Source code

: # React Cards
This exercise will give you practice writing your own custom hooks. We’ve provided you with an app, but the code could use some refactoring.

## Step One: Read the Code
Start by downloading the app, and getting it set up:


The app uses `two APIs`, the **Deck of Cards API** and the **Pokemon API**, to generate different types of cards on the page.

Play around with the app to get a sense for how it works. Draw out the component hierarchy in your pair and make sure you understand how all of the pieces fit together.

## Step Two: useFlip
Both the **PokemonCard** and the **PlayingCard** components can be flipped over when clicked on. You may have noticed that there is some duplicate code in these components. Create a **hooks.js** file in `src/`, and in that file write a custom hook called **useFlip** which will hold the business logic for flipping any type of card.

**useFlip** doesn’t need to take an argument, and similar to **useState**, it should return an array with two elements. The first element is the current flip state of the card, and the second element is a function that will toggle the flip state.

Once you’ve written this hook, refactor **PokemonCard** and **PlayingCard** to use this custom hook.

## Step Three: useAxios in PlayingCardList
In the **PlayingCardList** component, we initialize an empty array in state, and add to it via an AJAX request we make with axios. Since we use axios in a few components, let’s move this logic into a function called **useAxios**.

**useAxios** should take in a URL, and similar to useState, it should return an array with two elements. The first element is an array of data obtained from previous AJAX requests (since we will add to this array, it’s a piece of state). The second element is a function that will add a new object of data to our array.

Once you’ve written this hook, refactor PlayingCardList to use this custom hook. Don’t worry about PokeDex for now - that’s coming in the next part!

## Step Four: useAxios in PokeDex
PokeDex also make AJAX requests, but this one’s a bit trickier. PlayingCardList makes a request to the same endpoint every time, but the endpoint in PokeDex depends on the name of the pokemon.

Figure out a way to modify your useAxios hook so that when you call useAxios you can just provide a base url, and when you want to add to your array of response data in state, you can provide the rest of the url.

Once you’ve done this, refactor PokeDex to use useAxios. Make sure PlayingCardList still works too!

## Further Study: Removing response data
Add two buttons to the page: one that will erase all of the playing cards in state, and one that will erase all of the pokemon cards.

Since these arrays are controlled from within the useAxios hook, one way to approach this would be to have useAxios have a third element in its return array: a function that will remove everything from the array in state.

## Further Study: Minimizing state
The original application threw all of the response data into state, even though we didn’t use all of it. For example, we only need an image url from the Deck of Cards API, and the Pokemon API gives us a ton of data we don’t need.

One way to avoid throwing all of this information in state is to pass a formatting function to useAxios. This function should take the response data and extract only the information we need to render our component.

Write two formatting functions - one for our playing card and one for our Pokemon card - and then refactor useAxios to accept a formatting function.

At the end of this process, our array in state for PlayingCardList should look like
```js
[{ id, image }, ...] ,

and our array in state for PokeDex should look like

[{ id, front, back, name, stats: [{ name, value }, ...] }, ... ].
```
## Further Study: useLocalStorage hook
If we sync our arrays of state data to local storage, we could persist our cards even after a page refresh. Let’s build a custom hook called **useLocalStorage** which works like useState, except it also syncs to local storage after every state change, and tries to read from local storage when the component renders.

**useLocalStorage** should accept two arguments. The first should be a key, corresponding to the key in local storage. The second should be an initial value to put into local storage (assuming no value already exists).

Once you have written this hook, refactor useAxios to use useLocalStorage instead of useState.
++++++
--- Exercise aim ---
Find "value already exists)." in the material above; set down exactly the line holding it and every line after it, through the last, and no others.

--- Output below ---
**useLocalStorage** should accept two arguments. The first should be a key, corresponding to the key in local storage. The second should be an initial value to put into local storage (assuming no value already exists).

Once you have written this hook, refactor useAxios to use useLocalStorage instead of useState.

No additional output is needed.